Start the hypertext (currently HTML) version of R's online documentation.

Usage

help.start(update = FALSE, gui = "irrelevant", browser = getOption("browser"), remote = NULL)

Arguments

update - logical: should this attempt to update the package index to reflect the currently available packages. (Not attempted if remote is non-NULL.)
gui - just for compatibility with S-PLUS.
browser - the name of the program to be used as hypertext browser. It should be in the PATH, or a full path specified. Alternatively, it can be an R function which will be called with a URL as its only argument. This option is normally unset on Windows, when the file-association mechanism will be used.
remote - A character string giving a valid URL for the ‘R_HOME' directory on a remote location.

Details

Unless remote is specified this requires the HTTP server to be available (it will be started if possible: see startDynamicHelp).

One of the links on the index page is the HTML package index, ‘R.home("docs")/html/packages.html', which can be remade by make.packages.html(). For local operation, the HTTP server will remake a temporary version of this list when the link is first clicked, and each time thereafter check if updating is needed (if .libPaths has changed or any of the directories has been changed). This can be slow, and using update = TRUE will ensure that the packages list is updated before launching the index page.
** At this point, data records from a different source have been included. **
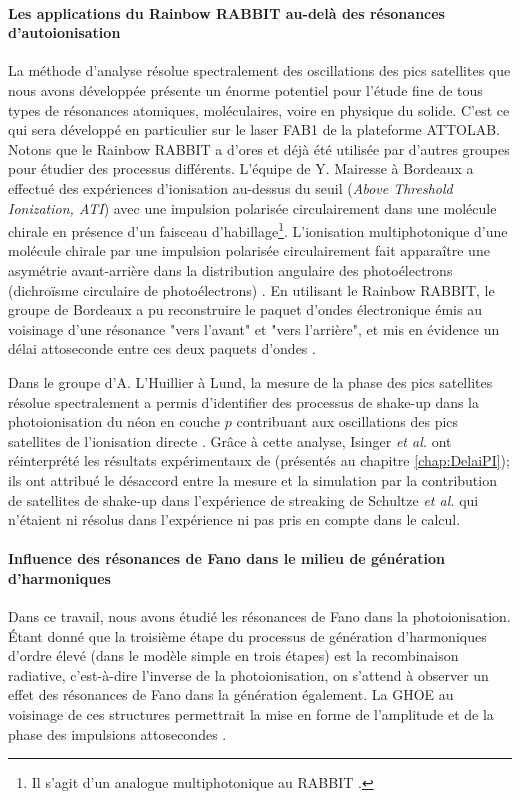 \paragraph*{Les applications du Rainbow RABBIT au-delà des résonances d'autoionisation} La méthode d'analyse résolue spectralement des oscillations des pics satellites que nous avons développée présente un énorme potentiel pour l'étude fine de tous types de résonances atomiques, moléculaires, voire en physique du solide. C'est ce qui sera développé en particulier sur le laser FAB1 de la plateforme ATTOLAB. Notons que le Rainbow RABBIT a d'ores et déjà été utilisée par d'autres groupes pour étudier des processus différents. L'équipe de Y. Mairesse à Bordeaux a effectué des expériences d'ionisation au-dessus du seuil (\textit{Above Threshold Ionization, ATI}) avec une impulsion polarisée circulairement dans une molécule chirale en présence d'un faisceau d'habillage\footnote{Il s'agit d'un analogue multiphotonique au RABBIT .}. L'ionisation multiphotonique d'une molécule chirale par une impulsion polarisée circulairement fait apparaître une asymétrie avant-arrière dans la distribution angulaire des photoélectrons (dichroïsme circulaire de photoélectrons) . En utilisant le Rainbow RABBIT, le groupe de Bordeaux a pu reconstruire le paquet d'ondes électronique émis au voisinage d'une résonance "vers l'avant" et "vers l'arrière", et mis en évidence un délai attoseconde entre ces deux paquets d'ondes .

Dans le groupe d'A. L'Huillier à Lund, la mesure de la phase des pics satellites résolue spectralement a permis d'identifier des processus de shake-up dans la photoionisation du néon en couche $p$ contribuant aux oscillations des pics satellites de l'ionisation directe . Grâce à cette analyse, Isinger \textit{et al.} ont réinterprété les résultats expérimentaux de  (présentés au chapitre \ref{chap:DelaiPI}); ils ont attribué le désaccord entre la mesure et la simulation par la contribution de satellites de shake-up dans l'expérience de streaking de Schultze \textit{et al.} qui n'étaient ni résolus dans l'expérience ni pas pris en compte dans le calcul.

\paragraph*{Influence des résonances de Fano dans le milieu de génération d'harmoniques} Dans ce travail, nous avons étudié les résonances de Fano dans la photoionisation. \'{E}tant donné que la troisième étape du processus de génération d'harmoniques d'ordre élevé (dans le modèle simple en trois étapes) est la recombinaison radiative, c'est-à-dire l'inverse de la photoionisation, on s'attend à observer un effet des résonances de Fano dans la génération également. La GHOE au voisinage de ces structures permettrait la mise en forme de l'amplitude et de la phase des impulsions attosecondes .

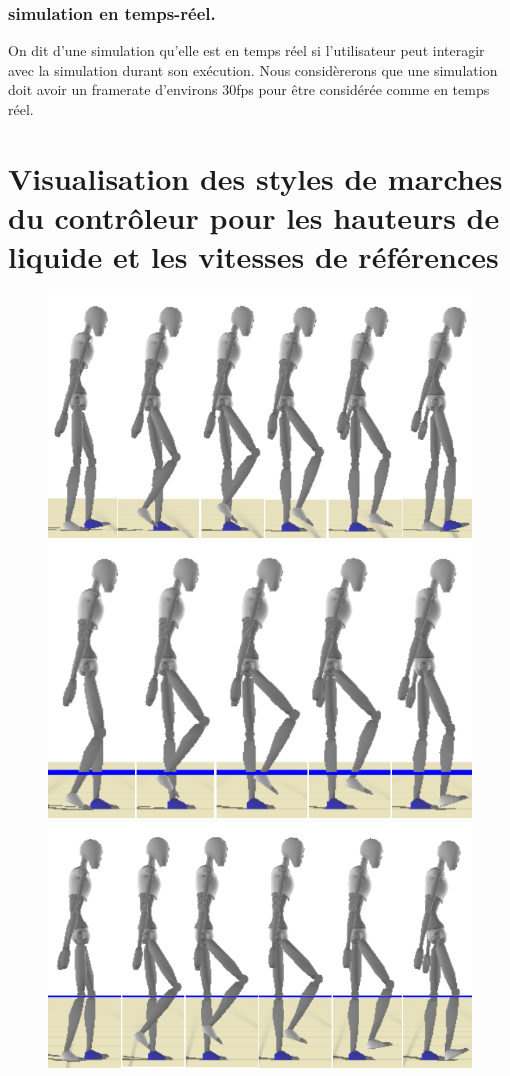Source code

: \documentclass[runningheads,a4paper]{llncs}
\begin{document}
\subsubsection{simulation en temps-réel.} On dit d'une simulation qu'elle est en temps réel si l'utilisateur peut interagir avec la simulation durant son exécution. Nous considèrerons que une simulation doit avoir un framerate d'environs 30fps pour être considérée comme en temps réel.


\newpage
\section{Visualisation des styles de marches du contrôleur pour les hauteurs de liquide et les vitesses de références}
\label{sec:complex_controler_reference}

\begin{figure}[h]
\centering
\includegraphics[scale=0.3]{strips/03_0cm.png}
\includegraphics[scale=0.3]{strips/03_25cm.png}
\includegraphics[scale=0.3]{strips/03_50cm.png}

\end{figure}
\end{document}
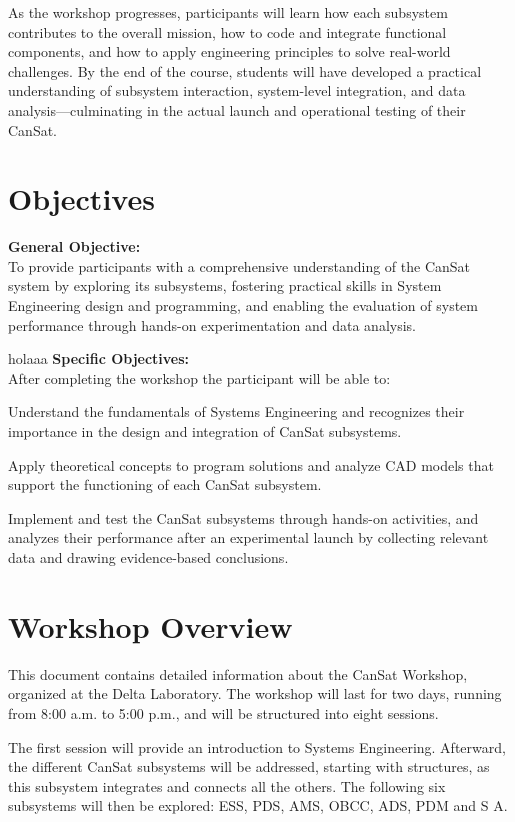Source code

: \documentclass[a4paper,12pt]{article}
\begin{document}
As the workshop progresses, participants will learn how each subsystem contributes to the overall mission, how to code and integrate functional components, and how to apply engineering principles to solve real-world challenges. By the end of the course, students will have developed a practical understanding of subsystem interaction, system-level integration, and data analysis—culminating in the actual launch and operational testing of their CanSat.


\newpage

\section{Objectives}


\textbf{General Objective: }
\\
To provide participants with a comprehensive understanding of the CanSat system by exploring its subsystems, fostering practical skills in System Engineering design and programming, and enabling the evaluation of system performance through hands-on experimentation and data analysis.



holaaa
\textbf{Specific Objectives:}
\\
After completing the workshop the participant will be able to:

Understand the fundamentals of Systems Engineering and recognizes their importance in the design and integration of CanSat subsystems.

Apply theoretical concepts to program solutions and analyze CAD models that support the functioning of each CanSat subsystem.

Implement and test the CanSat subsystems through hands-on activities, and analyzes their performance after an experimental launch by collecting relevant data and drawing evidence-based conclusions.


\newpage

\section{Workshop Overview}

This document contains detailed information about the CanSat Workshop, organized at the Delta Laboratory. The workshop will last for two days, running from 8:00 a.m. to 5:00 p.m., and will be structured into eight sessions.

The first session will provide an introduction to Systems Engineering. Afterward, the different CanSat subsystems will be addressed, starting with structures, as this subsystem integrates and connects all the others. The following six subsystems will then be explored: ESS, PDS, AMS, OBCC, ADS, PDM and S A. 
\end{document}
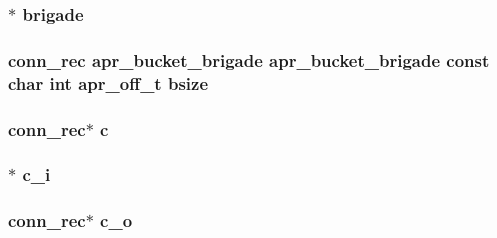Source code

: \subsubsection[{\texorpdfstring{brigade}{brigade}}]{$\ast$ brigade}\hypertarget{group__MOD__PROXY_ga0a451b56abc335df106dcebf36975b0f}{}\label{group__MOD__PROXY_ga0a451b56abc335df106dcebf36975b0f}
\subsubsection[{\texorpdfstring{bsize}{bsize}}]{ {\bf conn\+\_\+rec} {\bf apr\+\_\+bucket\+\_\+brigade} {\bf apr\+\_\+bucket\+\_\+brigade} const char {\bf int} {\bf apr\+\_\+off\+\_\+t} bsize}\hypertarget{group__MOD__PROXY_ga99aa71807e3d8959b13eb4684c9d1ee9}{}\label{group__MOD__PROXY_ga99aa71807e3d8959b13eb4684c9d1ee9}
\subsubsection[{\texorpdfstring{c}{c}}]{ {\bf conn\+\_\+rec}$\ast$ c}\hypertarget{group__MOD__PROXY_ga3c85ea2e13450e203c2cfba3172effdc}{}\label{group__MOD__PROXY_ga3c85ea2e13450e203c2cfba3172effdc}
\subsubsection[{\texorpdfstring{c\+\_\+i}{c_i}}]{$\ast$ c\+\_\+i}\hypertarget{group__MOD__PROXY_gae8b7200fc364117dfbb25c6bf1e3f1b9}{}\label{group__MOD__PROXY_gae8b7200fc364117dfbb25c6bf1e3f1b9}
\subsubsection[{\texorpdfstring{c\+\_\+o}{c_o}}]{ {\bf conn\+\_\+rec}$\ast$ c\+\_\+o}\hypertarget{group__MOD__PROXY_ga93cf2486ee57f9d8ec247c8a8b304202}{}\label{group__MOD__PROXY_ga93cf2486ee57f9d8ec247c8a8b304202}

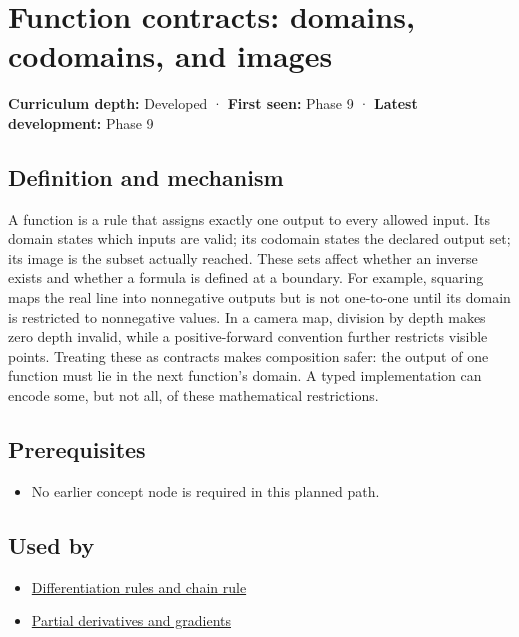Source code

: \hypertarget{appendix-a59658325cd6}{}\label{referencestart:appendix-a59658325cd6}
\section{Function contracts: domains, codomains, and images}\label{appendix-a59658325cd6-function-contracts-domains-codomains-and-images}

\textbf{Curriculum depth:} Developed · \textbf{First seen:} Phase 9 · \textbf{Latest development:} Phase 9

\subsection{Definition and mechanism}\label{appendix-a59658325cd6-definition-and-mechanism}

A function is a rule that assigns exactly one output to every allowed input. Its domain states which inputs are valid; its codomain states the declared output set; its image is the subset actually reached. These sets affect whether an inverse exists and whether a formula is defined at a boundary. For example, squaring maps the real line into nonnegative outputs but is not one-to-one until its domain is restricted to nonnegative values. In a camera map, division by depth makes zero depth invalid, while a positive-forward convention further restricts visible points. Treating these as contracts makes composition safer: the output of one function must lie in the next function's domain. A typed implementation can encode some, but not all, of these mathematical restrictions.

\subsection{Prerequisites}\label{appendix-a59658325cd6-prerequisites}

\begin{itemize}
\tightlist
\item
  No earlier concept node is required in this planned path.
\end{itemize}

\subsection{Used by}\label{appendix-a59658325cd6-used-by}

\begin{itemize}
\tightlist
\item
  \hyperref[appendix-d9f70bdfbc92]{Differentiation rules and chain rule}
\item
  \hyperref[appendix-677b59746ae0]{Partial derivatives and gradients}
\end{itemize}

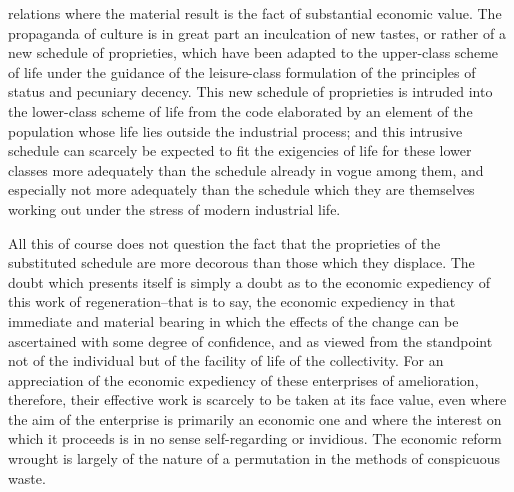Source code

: \documentclass[12pt]{report}
\begin{document}
relations where the material result is the fact of substantial economic
value. The propaganda of culture is in great part an inculcation of
new tastes, or rather of a new schedule of proprieties, which have been
adapted to the upper-class scheme of life under the guidance of the
leisure-class formulation of the principles of status and pecuniary
decency. This new schedule of proprieties is intruded into the
lower-class scheme of life from the code elaborated by an element of
the population whose life lies outside the industrial process; and this
intrusive schedule can scarcely be expected to fit the exigencies of
life for these lower classes more adequately than the schedule already
in vogue among them, and especially not more adequately than the
schedule which they are themselves working out under the stress of
modern industrial life.

All this of course does not question the fact that the proprieties
of the substituted schedule are more decorous than those which they
displace. The doubt which presents itself is simply a doubt as to the
economic expediency of this work of regeneration--that is to say, the
economic expediency in that immediate and material bearing in which the
effects of the change can be ascertained with some degree of confidence,
and as viewed from the standpoint not of the individual but of the
facility of life of the collectivity. For an appreciation of the
economic expediency of these enterprises of amelioration, therefore,
their effective work is scarcely to be taken at its face value, even
where the aim of the enterprise is primarily an economic one and where
the interest on which it proceeds is in no sense self-regarding or
invidious. The economic reform wrought is largely of the nature of a
permutation in the methods of conspicuous waste.
\end{document}
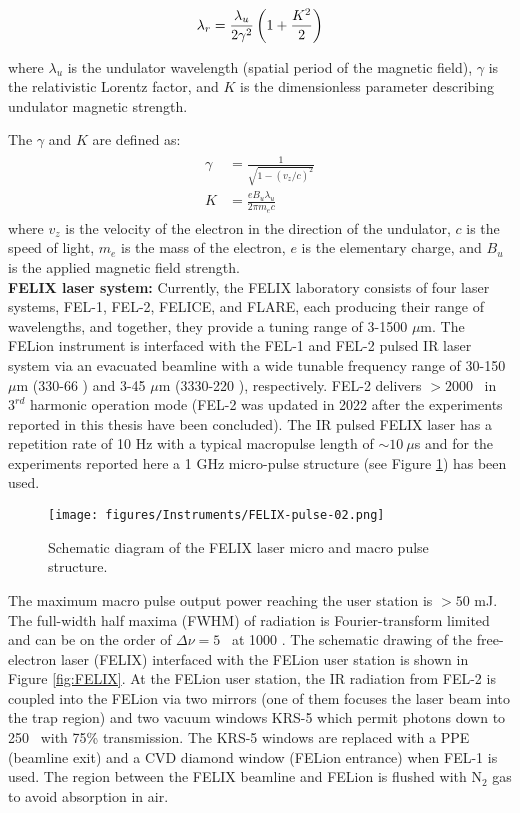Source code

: \[\lambda_r = \frac{\lambda_u}{2\gamma^2} \left( 1 + \frac{K^2}{2} \right)\]

where $\lambda_u$ is the undulator wavelength (spatial period of the magnetic field), $\gamma$ is the relativistic Lorentz factor, and $K$ is the dimensionless parameter describing undulator magnetic strength.

The $\gamma$ and $K$ are defined as:
\begin{align*}
    \begin{split}
        \gamma &= \frac{1}{\sqrt{1-(v_z/c)^2}}\\
        K &= \frac{eB_u\lambda_u}{2\pi m_e c}
    \end{split}
\end{align*}
where $v_z$ is the velocity of the electron in the direction of the undulator, $c$ is the speed of light, $m_e$ is the mass of the electron, $e$ is the elementary charge, and $B_u$ is the applied magnetic field strength.\\

\textbf{FELIX laser system:} Currently, the FELIX laboratory consists of four laser systems, FEL-1, FEL-2, FELICE, and FLARE, each producing their range of wavelengths, and together, they provide a tuning range of 3-1500 $\mu$m. The FELion instrument is interfaced with the FEL-1 and FEL-2 pulsed IR laser system via an evacuated beamline with a wide tunable frequency range of 30-150 $\mu$m (330-66 \wn) and 3-45 $\mu$m (3330-220 \wn), respectively. FEL-2 delivers $> 2000$ \wn\ in $3^{rd}$ harmonic operation mode (FEL-2 was updated in 2022 after the experiments reported in this thesis have been concluded). The IR pulsed FELIX laser has a repetition rate of 10 Hz with a typical macropulse length of $\sim  10\ \mu$s and for the experiments reported here a 1 GHz micro-pulse structure (see Figure \ref{fig:FELIX-pulse}) has been used. 

\begin{figure}[!htb]
    \centering
    \texttt{[image: figures/Instruments/FELIX-pulse-02.png]}
    \caption{Schematic diagram of the FELIX laser micro and macro pulse structure.}
    \label{fig:FELIX-pulse}
\end{figure}

The maximum macro pulse output power reaching the user station is $> 50$ mJ. The full-width half maxima (FWHM) of radiation is Fourier-transform limited and can be on the order of $\Delta \nu = 5$ \wn\ at 1000 \wn. The schematic drawing of the free-electron laser (FELIX) interfaced with the FELion user station is shown in Figure \ref{fig:FELIX}. At the FELion user station, the IR radiation from FEL-2 is coupled into the FELion via two mirrors (one of them focuses the laser beam into the trap region) and two vacuum windows KRS-5 which permit photons down to 250 \wn\ with 75\% transmission. The KRS-5 windows are replaced with a PPE (beamline exit) and a CVD diamond window (FELion entrance) when FEL-1 is used. The region between the FELIX beamline and FELion is flushed with N$_2$ gas to avoid absorption in air.

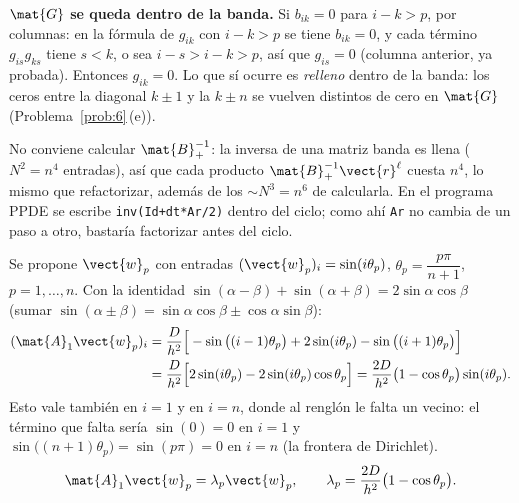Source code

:\begin{porque}
\textbf{$\mat{G}$ se queda dentro de la banda.} Si $b_{ik} = 0$ para $i - k > p$, por columnas: en la fórmula de
$g_{ik}$ con $i - k > p$ se tiene $b_{ik} = 0$, y cada término $g_{is}g_{ks}$ tiene $s < k$, o sea
$i - s > i - k > p$, así que $g_{is} = 0$ (columna anterior, ya probada). Entonces $g_{ik} = 0$. Lo que sí
ocurre es \emph{relleno} dentro de la banda: los ceros entre la diagonal $k\pm1$ y la $k\pm n$ se vuelven
distintos de cero en $\mat{G}$ (Problema~\ref{prob:6}\,(e)).
\end{porque}

\begin{ojo}
No conviene calcular $\mat{B}_+^{-1}$: la inversa de una matriz banda es llena ($N^2 = n^4$ entradas), así que
cada producto $\mat{B}_+^{-1}\vect{r}^\ell$ cuesta $n^4$, lo mismo que refactorizar, además de los $\sim N^3 = n^6$
de calcularla. En el programa PPDE se escribe \texttt{inv(Id+dt*Ar/2)} dentro del ciclo; como ahí
\texttt{Ar} no cambia de un paso a otro, bastaría factorizar antes del ciclo.
\end{ojo}


Se propone $\vect{w}_p$ con entradas $(\vect{w}_p)_i = \sin(i\theta_p)$, $\theta_p = \dfrac{p\pi}{n+1}$,
$p = 1, \dots, n$. Con la identidad $\sin(\alpha - \beta) + \sin(\alpha + \beta) = 2\sin\alpha\cos\beta$
(sumar $\sin(\alpha\pm\beta) = \sin\alpha\cos\beta \pm \cos\alpha\sin\beta$):
\begin{align*}
  (\mat{A}_1\vect{w}_p)_i
  &= \frac{D}{h^2}\Big[-\sin\big((i-1)\theta_p\big) + 2\sin(i\theta_p) - \sin\big((i+1)\theta_p\big)\Big]\\
  &= \frac{D}{h^2}\Big[2\sin(i\theta_p) - 2\sin(i\theta_p)\cos\theta_p\Big]
   = \frac{2D}{h^2}\big(1 - \cos\theta_p\big)\sin(i\theta_p).
\end{align*}
Esto vale también en $i = 1$ y en $i = n$, donde al renglón le falta un vecino: el término que falta sería
$\sin(0) = 0$ en $i = 1$ y $\sin\big((n+1)\theta_p\big) = \sin(p\pi) = 0$ en $i = n$ (la frontera de Dirichlet).
\[
  \mat{A}_1\vect{w}_p = \lambda_p\vect{w}_p, \qquad \lambda_p = \frac{2D}{h^2}\big(1 - \cos\theta_p\big).
\]

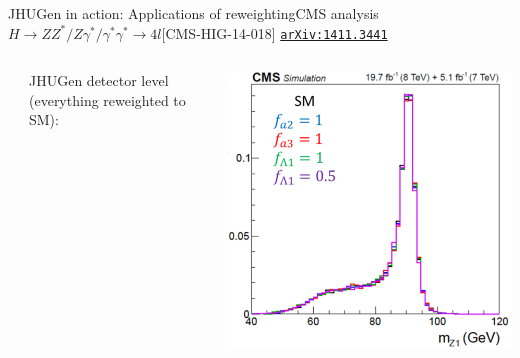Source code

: \documentclass[usenames,dvipsnames,svgnames,table]{beamer}
\newcommand{\arxiv}[1]{\href{http://arxiv.org/abs/#1}{\nolinkurl{arXiv:#1}}}
\begin{document}
\begin{frame}{JHUGen in action: Applications of reweighting}{CMS analysis $H \to ZZ^*/Z\gamma^*/\gamma^*\gamma^* \to 4l$\hfill [CMS-HIG-14-018] \arxiv{1411.3441}}
\begin{columns}
\begin{column}{0.6\textwidth}
\begin{itemize}
\end{itemize}
\end{column}
\begin{column}{0.13\textwidth} \footnotesize
JHUGen detector level (everything reweighted to SM):
\end{column}
\begin{column}{0.27\textwidth}
\includegraphics[width=\textwidth]{HVV/reweighted}
\end{column}
\end{columns}
\end{frame}
\end{document}
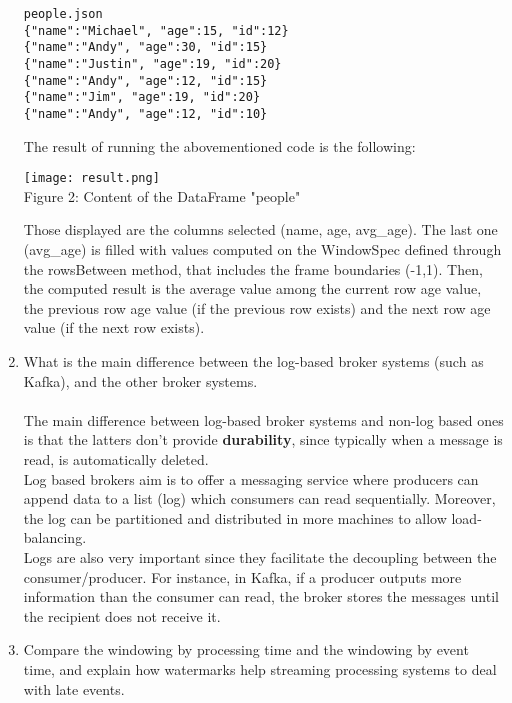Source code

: \documentclass[]{report}
\begin{document}
\begin{enumerate}
\begin{verbatim}
people.json
{"name":"Michael", "age":15, "id":12}
{"name":"Andy", "age":30, "id":15}
{"name":"Justin", "age":19, "id":20}
{"name":"Andy", "age":12, "id":15}
{"name":"Jim", "age":19, "id":20}
{"name":"Andy", "age":12, "id":10}
 \end{verbatim}
 The result of running the abovementioned code is the following: 
 \begin{center}
  \texttt{[image: result.png]}\\
  Figure 2: Content of the DataFrame "people"
 \end{center}
Those displayed are the columns selected (name, age, avg\_age). The last one (avg\_age) is filled with values computed on the WindowSpec defined through the rowsBetween method, that includes the frame boundaries (-1,1). Then, the computed result is the average value among the current row age value, the previous row age value (if the previous row exists) and the next row age value (if the next row exists).
 
 \item What is the main difference between the log-based broker systems (such as Kafka), and the other broker systems.\\\\
\noindent The main difference between log-based broker systems and non-log based ones is that the latters don't provide \textbf{durability}, since typically when a message is read, is automatically deleted. \\
Log based brokers aim is to offer a messaging service where producers can append data to a list (log) which consumers can read sequentially. Moreover, the log can be partitioned and distributed in more machines to allow load-balancing. \\Logs are also very important since they facilitate the decoupling between the consumer/producer. For instance, in Kafka, if a producer outputs more information than the consumer can read, the broker stores the messages until the recipient does not receive it.
 
 \item Compare the windowing by processing time and the windowing by event time, and explain how watermarks help streaming processing systems to deal with late events.
 

\end{enumerate}
\end{document}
Argument remote can be used to point to HTML help published by another R installation: it will typically only show packages from the main library of that installation.

See Also

help() for on- and off-line help in other formats.
browseURL for how the help file is displayed.
RSiteSearch to access an on-line search of R resources.

Examples

help.start()
## Not run: 
## the 'remote' arg can be tested by
help.start(remote = paste0("file://", R.home()))

## End(Not run)

In addition to shoving static content into scrolling windows, longer R scripts will also be inserted into these widgets so that space can be saved while preserving syntax highlighting and code format.

Interactive Content

Where possible, I have included interactive content in the text. Examples include dynamical plots such as embedding google map objects in the page, network structure that can be manipulated in the browser, and widgets that show how a process influences popualtion genetic features by allowing you to direclty manipulate the parameters in the model.

Dedication

I would like to dedicate this text and the motivations and inspirations that underly its creation, to my thesis advisor, Dr. Victoria L. Sork. She has an uncanny ability to see beyond the questions that we know how to answer and to help us focus on the answers that we are really trying to find.